++++ PROVIDED DATA

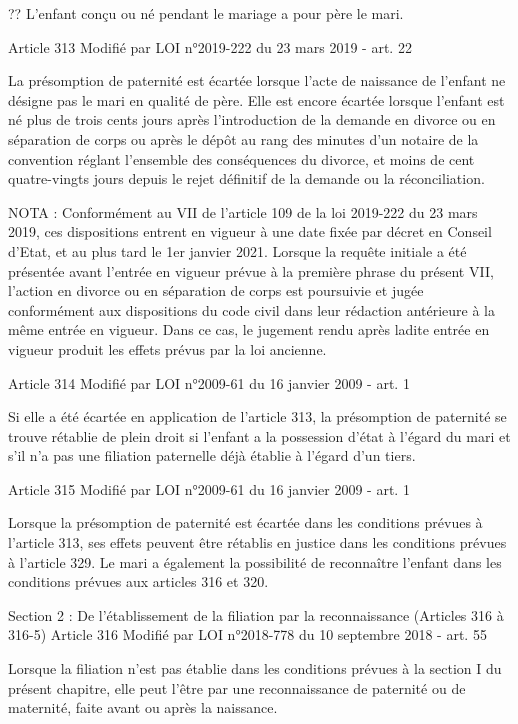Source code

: \documentclass[
  12pt,
]{book}
\begin{document}
\begin{encadre}{??}
L'enfant conçu ou né pendant le mariage a pour père le mari.

Article 313
Modifié par LOI n°2019-222 du 23 mars 2019 - art. 22

La présomption de paternité est écartée lorsque l'acte de naissance de l'enfant ne désigne pas le mari en qualité de père. Elle est encore écartée lorsque l'enfant est né plus de trois cents jours après l'introduction de la demande en divorce ou en séparation de corps ou après le dépôt au rang des minutes d'un notaire de la convention réglant l'ensemble des conséquences du divorce, et moins de cent quatre-vingts jours depuis le rejet définitif de la demande ou la réconciliation.

NOTA :
Conformément au VII de l’article 109 de la loi 2019-222 du 23 mars 2019, ces dispositions entrent en vigueur à une date fixée par décret en Conseil d'Etat, et au plus tard le 1er janvier 2021. Lorsque la requête initiale a été présentée avant l'entrée en vigueur prévue à la première phrase du présent VII, l'action en divorce ou en séparation de corps est poursuivie et jugée conformément aux dispositions du code civil dans leur rédaction antérieure à la même entrée en vigueur. Dans ce cas, le jugement rendu après ladite entrée en vigueur produit les effets prévus par la loi ancienne.

Article 314
Modifié par LOI n°2009-61 du 16 janvier 2009 - art. 1

Si elle a été écartée en application de l'article 313, la présomption de paternité se trouve rétablie de plein droit si l'enfant a la possession d'état à l'égard du mari et s'il n'a pas une filiation paternelle déjà établie à l'égard d'un tiers.

Article 315
Modifié par LOI n°2009-61 du 16 janvier 2009 - art. 1

Lorsque la présomption de paternité est écartée dans les conditions prévues à l'article 313, ses effets peuvent être rétablis en justice dans les conditions prévues à l'article 329. Le mari a également la possibilité de reconnaître l'enfant dans les conditions prévues aux articles 316 et 320.

Section 2 : De l'établissement de la filiation par la reconnaissance (Articles 316 à 316-5)
Article 316
Modifié par LOI n°2018-778 du 10 septembre 2018 - art. 55

Lorsque la filiation n'est pas établie dans les conditions prévues à la section I du présent chapitre, elle peut l'être par une reconnaissance de paternité ou de maternité, faite avant ou après la naissance.


\end{encadre}
\end{document}
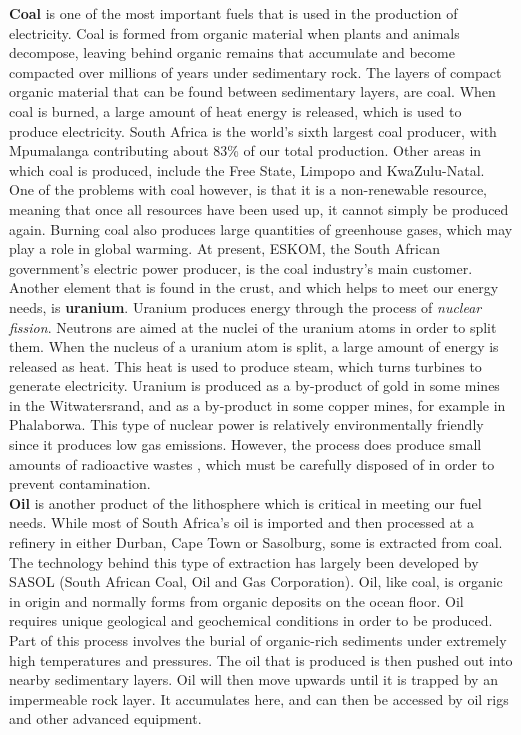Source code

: \textbf{Coal} is one of the most important fuels that is used in the production of electricity. Coal is formed from organic material when plants and animals decompose, leaving behind organic remains that accumulate and become compacted over millions of years under sedimentary rock. The layers of compact organic material that can be found between sedimentary layers, are coal. When coal is burned, a large amount of heat energy is released, which is used to produce electricity. South Africa is the world's sixth largest coal producer, with Mpumalanga contributing about 83\% of our total production. Other areas in which coal is produced, include the Free State, Limpopo and KwaZulu-Natal. One of the problems with coal however, is that it is a non-renewable resource, meaning that once all resources have been used up, it cannot simply be produced again. Burning coal also produces large quantities of greenhouse gases, which may play a role in global warming. At present, ESKOM, the South African government's electric power producer, is the coal industry's main customer.\\

Another element that is found in the crust, and which helps to meet our energy needs, is \textbf{uranium}. Uranium produces energy through the process of \textit{nuclear fission}. Neutrons are aimed at the nuclei of the uranium atoms in order to split them. When the nucleus of a uranium atom is split, a large amount of energy is released as heat. This heat is used to produce steam, which turns turbines to generate electricity. Uranium is produced as a by-product of gold in some mines in the Witwatersrand, and as a by-product in some copper mines, for example in Phalaborwa. This type of nuclear power is relatively environmentally friendly since it produces low gas emissions. However, the process does produce small amounts of radioactive wastes , which must be carefully disposed of in order to prevent contamination.\\

\textbf{Oil} is another product of the lithosphere which is critical in meeting our fuel needs. While most of South Africa's oil is imported and then processed at a refinery in either Durban, Cape Town or Sasolburg, some is extracted from coal. The technology behind this type of extraction has largely been developed by SASOL (South African Coal, Oil and Gas Corporation). Oil, like coal, is organic in origin and normally forms from organic deposits on the ocean floor. Oil requires unique geological and geochemical conditions in order to be produced. Part of this process involves the burial of organic-rich sediments under extremely high temperatures and pressures. The oil that is produced is then pushed out into nearby sedimentary layers. Oil will then move upwards until it is trapped by an impermeable rock layer. It accumulates here, and can then be accessed by oil rigs and other advanced equipment.



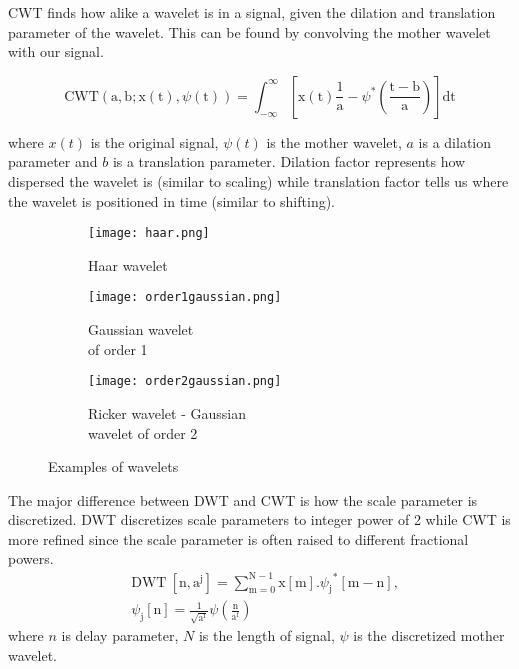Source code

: \begin{enumerate}
	CWT finds how alike a wavelet is in a signal, given the dilation and translation parameter of the wavelet. 
	This can be found by convolving the mother wavelet with our signal.

	\begin{equation*} 
		\text{CWT}(\mathrm{a},\mathrm{b}; \mathrm{x}(\mathrm{t}),\psi(\mathrm{t}))=\int_{-\infty}^{\infty}[\mathrm{x}(\mathrm{t})\frac{1}{\mathrm{a}}-\psi^{*}(\frac{\mathrm{t}-\mathrm{b}}{\mathrm{a}})]\text{dt}
	\end{equation*}

	where $x(t)$ is the original signal, $\psi(t)$ is the mother wavelet, $a$ is a dilation parameter and $b$ is a translation parameter.
	Dilation factor represents how dispersed the wavelet is (similar to scaling) while translation factor tells us where the wavelet is
	positioned in time (similar to shifting). 
	
	\begin{figure}
		\centering
		\begin{subfigure}{.4\textwidth}
		  \centering
		  \texttt{[image: haar.png]}
		  \caption{Haar wavelet}
		  \label{Haar}
		\end{subfigure}
		\hfill
		\begin{subfigure}{.4\textwidth}
			\centering
			\texttt{[image: order1gaussian.png]}
			\caption{Gaussian wavelet \\of order 1}
			\label{order1}
		\end{subfigure}
		\hfill
		\begin{subfigure}{.4\textwidth}
		  \centering
		  \texttt{[image: order2gaussian.png]}
		  \caption{Ricker wavelet - Gaussian \\wavelet of order 2}
		  \label{Ricker}
		\end{subfigure}

		\caption{Examples of wavelets}
		\label{fig:test}
	\end{figure}
	
	The major difference between DWT and CWT is how the scale parameter is discretized. DWT discretizes scale parameters to integer power of 2 while CWT is more refined since 
	the scale parameter is often raised to different fractional powers.
	\begin{align*} &\text{DWT}\ [\mathrm{n},\mathrm{a}^{\mathrm{j}}]=\sum_{\mathrm{m}=0}^{\mathrm{N}-1}\mathrm{x}[\mathrm{m}].{\psi_{\mathrm{j}}}^{*}[\mathrm{m}-\mathrm{n}],\\ &\psi_{\mathrm{j}}[\mathrm{n}]=\frac{1}{\sqrt{\mathrm{a}^{\mathrm{f}}}}\psi\left(\frac{\mathrm{n}}{\mathrm{a}^{\mathrm{f}}}\right) \tag{2} \end{align*}
	where $n$ is delay parameter, $N$ is the length of signal, $\psi$ is the discretized mother wavelet. 


\end{enumerate}
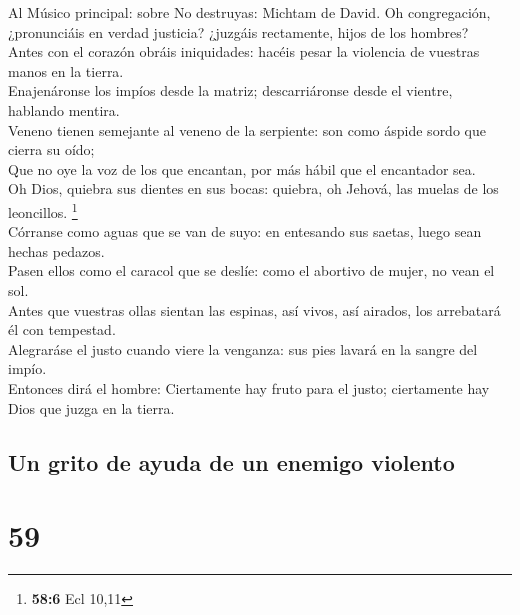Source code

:  Al Músico principal: sobre No destruyas: Michtam de David.
Oh congregación, ¿pronunciáis en verdad justicia? ¿juzgáis rectamente,
hijos de los hombres?\\
 Antes con el corazón obráis iniquidades: hacéis pesar la
violencia de vuestras manos en la tierra.\\
 Enajenáronse los impíos desde la matriz; descarriáronse
desde el vientre, hablando mentira.\\
 Veneno tienen semejante al veneno de la serpiente: son como
áspide sordo que cierra su oído;\\
 Que no oye la voz de los que encantan, por más hábil que el
encantador sea.\\
 Oh Dios, quiebra sus dientes en sus bocas: quiebra, oh
Jehová, las muelas de los leoncillos. \footnote{\textbf{58:6} Ecl 10,11}\\
 Córranse como aguas que se van de suyo: en entesando sus
saetas, luego sean hechas pedazos.\\
 Pasen ellos como el caracol que se deslíe: como el abortivo
de mujer, no vean el sol.\\
 Antes que vuestras ollas sientan las espinas, así vivos,
así airados, los arrebatará él con tempestad.\\
 Alegraráse el justo cuando viere la venganza: sus pies
lavará en la sangre del impío.\\
 Entonces dirá el hombre: Ciertamente hay fruto para el
justo; ciertamente hay Dios que juzga en la tierra.

\hypertarget{un-grito-de-ayuda-de-un-enemigo-violento}{%
\subsection{Un grito de ayuda de un enemigo
violento}\label{un-grito-de-ayuda-de-un-enemigo-violento}}

\hypertarget{section-58}{%
\section{59}\label{section-58}}

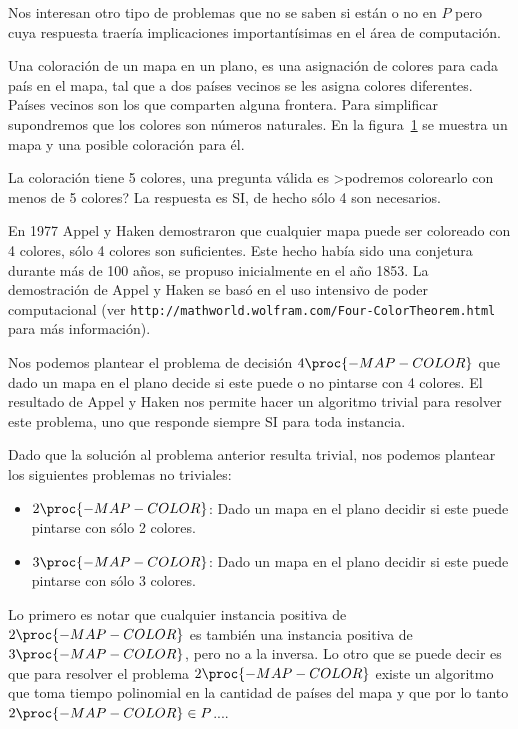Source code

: Nos interesan otro tipo de problemas que no se saben si están o no en $P$ pero cuya respuesta traería implicaciones importantísimas en el área de computación.

\begin{ejemplo}
Una coloración de un mapa en un plano, es una asignación de colores para cada país en el mapa, tal que a dos países vecinos se les asigna colores diferentes.
Países vecinos son los que comparten alguna frontera.
Para simplificar supondremos que los colores son números naturales.
En la figura~\ref{fig:map1} se muestra un mapa y una posible coloración para él.
\begin{figure}[h!]
\vspace*{200pt}
\caption{}
\label{fig:map1}
\end{figure}
La coloración tiene 5 colores, una pregunta válida es >podremos colorearlo con menos de 5 colores?
La respuesta es SI, de hecho sólo 4 son necesarios.

En 1977 Appel y Haken demostraron que cualquier mapa puede ser coloreado con 4 colores, sólo 4 colores son suficientes.
Este hecho había sido una conjetura durante más de 100 años, se propuso inicialmente en el año 1853.
La demostración de Appel y Haken se basó en el uso intensivo de poder computacional (ver \verb|http://mathworld.wolfram.com/Four-ColorTheorem.html| para más información).

Nos podemos plantear el problema de decisión $4\proc{-MAP-COLOR}$ que dado un mapa en el plano decide si este puede o no pintarse con 4 colores.
El resultado de Appel y Haken nos permite hacer un algoritmo trivial para resolver este problema, uno que responde siempre SI para toda instancia.

Dado que la solución al problema anterior resulta trivial, nos podemos plantear los siguientes problemas no triviales:
\begin{itemize}
  \itemsep 0pt
  \item $2\proc{-MAP-COLOR}$: Dado un mapa en el plano decidir si este puede pintarse con sólo 2 colores.
  \item $3\proc{-MAP-COLOR}$: Dado un mapa en el plano decidir si este puede pintarse con sólo 3 colores.
\end{itemize}
Lo primero es notar que cualquier instancia positiva de $2\proc{-MAP-COLOR}$ es también una instancia positiva de $3\proc{-MAP-COLOR}$, pero no a la inversa.
Lo otro que se puede decir es que para resolver el problema $2\proc{-MAP-COLOR}$ existe un algoritmo que toma tiempo polinomial en la cantidad de países del mapa y que por lo tanto $2\proc{-MAP-COLOR}\in P$....


\end{ejemplo}
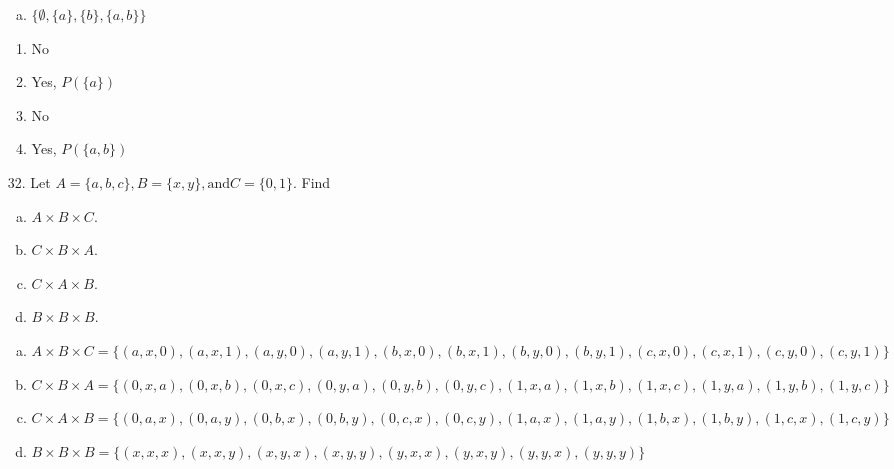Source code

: \begin{itemize}
\begin{enumerate}[a.]
            \item $\{\emptyset, \{a\}, \{b\}, \{a, b\}\}$
         \end{enumerate}
         \answer
         \begin{enumerate}
            \item No
            \item Yes, $P(\{a\})$
            \item No
            \item Yes, $P(\{a, b\})$
         \end{enumerate}
   \item [32.] Let $A = \{a, b, c\}, B = \{x, y\}, \text{and} C = \{0, 1\}$. Find
         \begin{enumerate}[a.]
            \item $A \times B \times C$.
            \item $C \times B \times A$.
            \item $C \times A \times B$.
            \item $B \times B \times B$.
         \end{enumerate}
         \answer
         \begin{enumerate}[a.]
            \item $A \times B \times C = \{(a, x, 0), (a, x, 1), (a, y, 0), (a, y, 1), (b, x, 0), (b, x, 1), (b, y, 0), (b, y, 1), (c, x, 0), (c, x, 1), (c, y, 0), (c, y, 1)\}$
            \item $C \times B \times A = \{(0, x, a), (0, x, b), (0, x, c), (0, y, a), (0, y, b), (0, y, c), (1, x, a), (1, x, b), (1, x, c), (1, y, a), (1, y, b), (1, y, c)\}$
            \item $C \times A \times B = \{(0, a, x), (0, a, y), (0, b, x), (0, b, y), (0, c, x), (0, c, y), (1, a, x), (1, a, y), (1, b, x), (1, b, y), (1, c, x), (1, c, y)\}$
            \item $B \times B \times B = \{(x, x, x), (x, x, y), (x, y, x), (x, y, y), (y, x, x), (y, x, y), (y, y, x), (y, y, y)\}$
         \end{enumerate}
\end{itemize}

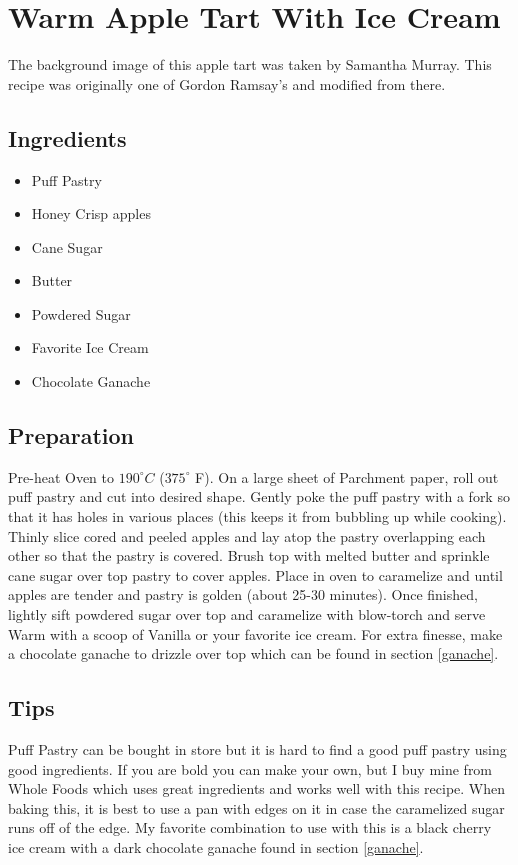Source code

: \thispagestyle{fancy}
\section{Warm Apple Tart With Ice Cream} \label{appletart}
\AddToShipoutPicture*{\AppleTart}

The background image of this apple tart was taken by Samantha Murray. This recipe was originally one of Gordon Ramsay's and modified from there.

\subsection*{Ingredients}
\begin{multicols}{3}
	\begin{itemize}
		\item Puff Pastry
		\item Honey Crisp apples
		\item Cane Sugar
		\item Butter
		\item Powdered Sugar
		\item Favorite Ice Cream
		\item Chocolate Ganache
	\end{itemize}
\end{multicols}

\subsection*{Preparation}

Pre-heat Oven to $190^\circ C$ ($375^\circ$ F). On a large sheet of Parchment paper, roll out puff pastry and cut into desired shape. Gently poke the puff pastry with a fork so that it has holes in various places (this keeps it from bubbling up while cooking). Thinly slice cored and peeled apples and lay atop the pastry overlapping each other so that the pastry is covered. Brush top with melted butter and sprinkle cane sugar over top pastry to cover apples. Place in oven to caramelize and until apples are tender and pastry is golden (about 25-30 minutes). Once finished, lightly sift powdered sugar over top and caramelize with blow-torch and serve Warm with a scoop of Vanilla or your favorite ice cream. For extra finesse, make a chocolate ganache to drizzle over top which can be found in section \ref{ganache}.

\subsection*{Tips}

Puff Pastry can be bought in store but it is hard to find a good puff pastry using good ingredients. If you are bold you can make your own, but I buy mine from Whole Foods which uses great ingredients and works well with this recipe. When baking this, it is best to use a pan with edges on it in case the caramelized sugar runs off of the edge. My favorite combination to use with this is a black cherry ice cream with a dark chocolate ganache found in section \ref{ganache}.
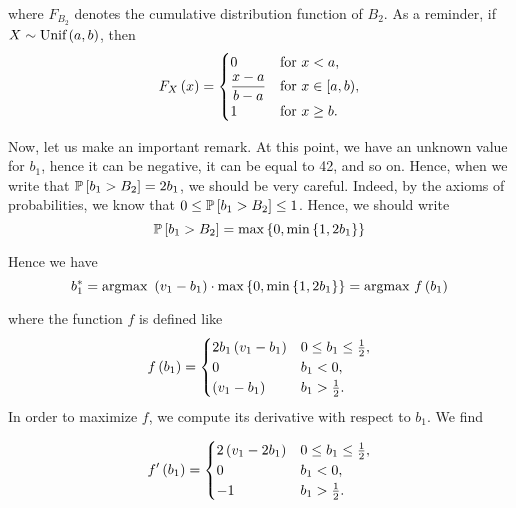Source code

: where $F_{B_2}$ denotes the cumulative distribution function of $B_{2}$. As a reminder, if $X \sim \text{Unif} \parent{a, b}$, then
\begin{equation*}
F_{X} \parent{x} =
\begin{cases}
    0                   & {\text{for }} x<a, \\
    \dfrac{x-a}{b-a}    & {\text{for }} x \in [a,b), \\
    1                   & {\text{for }} x \geq b.
\end{cases}
\end{equation*}

\vspace{5mm}

Now, let us make an important remark. At this point, we have an unknown value for $b_1$, hence it can be negative, it can be equal to 42, and so on. Hence, when we write that $\mathbb{P} \squared{b_1 > B_2} = 2 b_1$, we should be very careful. Indeed, by the axioms of probabilities, we know that $0 \leq \mathbb{P} \squared{b_1 > B_2} \leq 1$. Hence, we should write
\begin{equation*}
    \mathbb{P} \squared{b_1 > B_2} = \max \bracket{0, \min \bracket{1, 2 b_1}}
\end{equation*}

Hence we have
\begin{equation*}
    b_1^{*}
    = \text{argmax} \ \parent{v_1 - b_1} \cdot \max \bracket{0, \min \bracket{1, 2 b_1}}
    = \text{argmax} \ f \parent{b_1}
\end{equation*}

where the function $f$ is defined like
\begin{equation*}
    f \parent{b_1}
    =
    \begin{cases}
       2 b_1 \parent{v_1 - b_1}  & 0 \leq b_1 \leq \frac{1}{2}, \\
       0 & b_1 < 0, \\
       \parent{v_1 - b_1} & b_1 > \frac{1}{2}. \\
     \end{cases}
\end{equation*}
In order to maximize $f$, we compute its derivative with respect to $b_1$. We find

\begin{equation*}
    f' \parent{b_1}
    =
    \begin{cases}
       2 \parent{v_1 - 2 b_1}  & 0 \leq b_1 \leq \frac{1}{2}, \\
       0 & b_1 < 0, \\
       -1 & b_1 > \frac{1}{2}. \\
     \end{cases}
\end{equation*}

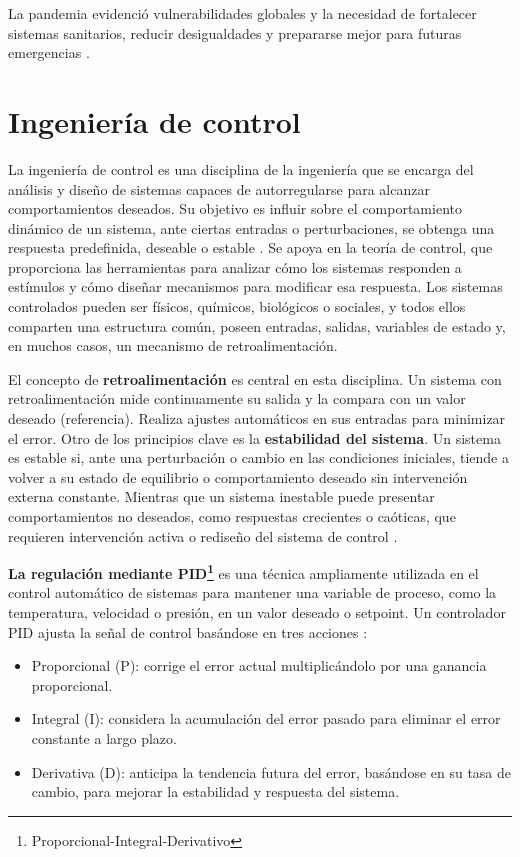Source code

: \begin{enumerate}
La pandemia evidenció vulnerabilidades globales y la necesidad de fortalecer sistemas sanitarios, reducir desigualdades y prepararse mejor para futuras emergencias \cite{miyah2022covid}.

\section{Ingeniería de control}
La ingeniería de control es una disciplina de la ingeniería que se encarga del análisis y diseño de sistemas capaces de autorregularse para alcanzar comportamientos deseados. Su objetivo es influir sobre el comportamiento dinámico de un sistema, ante ciertas entradas o perturbaciones, se obtenga una respuesta predefinida, deseable o estable \cite{tme_ingenieria_control}. Se apoya en la teoría de control, que proporciona las herramientas para analizar cómo los sistemas responden a estímulos y cómo diseñar mecanismos para modificar esa respuesta. Los sistemas controlados pueden ser físicos, químicos, biológicos o sociales, y todos ellos comparten una estructura común, poseen entradas, salidas, variables de estado y, en muchos casos, un mecanismo de retroalimentación.

El concepto de \textbf{retroalimentación} es central en esta disciplina. Un sistema con retroalimentación mide continuamente su salida y la compara con un valor deseado (referencia). Realiza ajustes automáticos en sus entradas para minimizar el error. Otro de los principios clave es la \textbf{estabilidad del sistema}. Un sistema es estable si, ante una perturbación o cambio en las condiciones iniciales, tiende a volver a su estado de equilibrio o comportamiento deseado sin intervención externa constante. Mientras que un sistema inestable puede presentar comportamientos no deseados, como respuestas crecientes o caóticas, que requieren intervención activa o rediseño del sistema de control \cite{ait_ingenieria_control}.


\textbf{La regulación mediante PID\footnote{Proporcional-Integral-Derivativo}} es una técnica ampliamente utilizada en el control automático de sistemas para mantener una variable de proceso, como la temperatura, velocidad o presión, en un valor deseado o setpoint. Un controlador PID ajusta la señal de control basándose en tres acciones \cite{mazzone2002controladores}:
\begin{itemize}
    \item Proporcional (P): corrige el error actual multiplicándolo por una ganancia proporcional.
    \item Integral (I): considera la acumulación del error pasado para eliminar el error constante a largo plazo.
    \item Derivativa (D): anticipa la tendencia futura del error, basándose en su tasa de cambio, para mejorar la estabilidad y respuesta del sistema.
\end{itemize}


\end{enumerate}
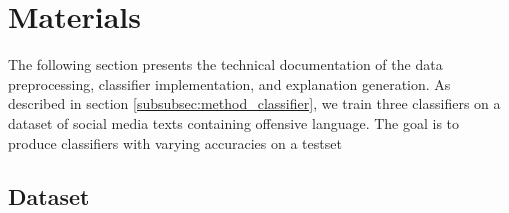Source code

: \section{Materials}
The following section presents the technical documentation of the data preprocessing, classifier implementation, and explanation generation.\newline
As described in section \ref{subsubsec:method_classifier}, we train three classifiers on a dataset of social media texts containing offensive language. The goal is to produce classifiers with varying accuracies on a testset


\subsection{Dataset}

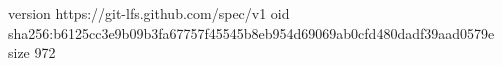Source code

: version https://git-lfs.github.com/spec/v1
oid sha256:b6125cc3e9b09b3fa67757f45545b8eb954d69069ab0cfd480dadf39aad0579e
size 972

++++++++

● **PROMPT**
Lines above with the string "mars" need to be found and copied.

● **WRITTEN RESPONSE**
Modifié par LOI n°2019-222 du 23 mars 2019 - art. 22
Conformément au VII de l’article 109 de la loi 2019-222 du 23 mars 2019, ces dispositions entrent en vigueur à une date fixée par décret en Conseil d'Etat, et au plus tard le 1er janvier 2021. Lorsque la requête initiale a été présentée avant l'entrée en vigueur prévue à la première phrase du présent VII, l'action en divorce ou en séparation de corps est poursuivie et jugée conformément aux dispositions du code civil dans leur rédaction antérieure à la même entrée en vigueur. Dans ce cas, le jugement rendu après ladite entrée en vigueur produit les effets prévus par la loi ancienne.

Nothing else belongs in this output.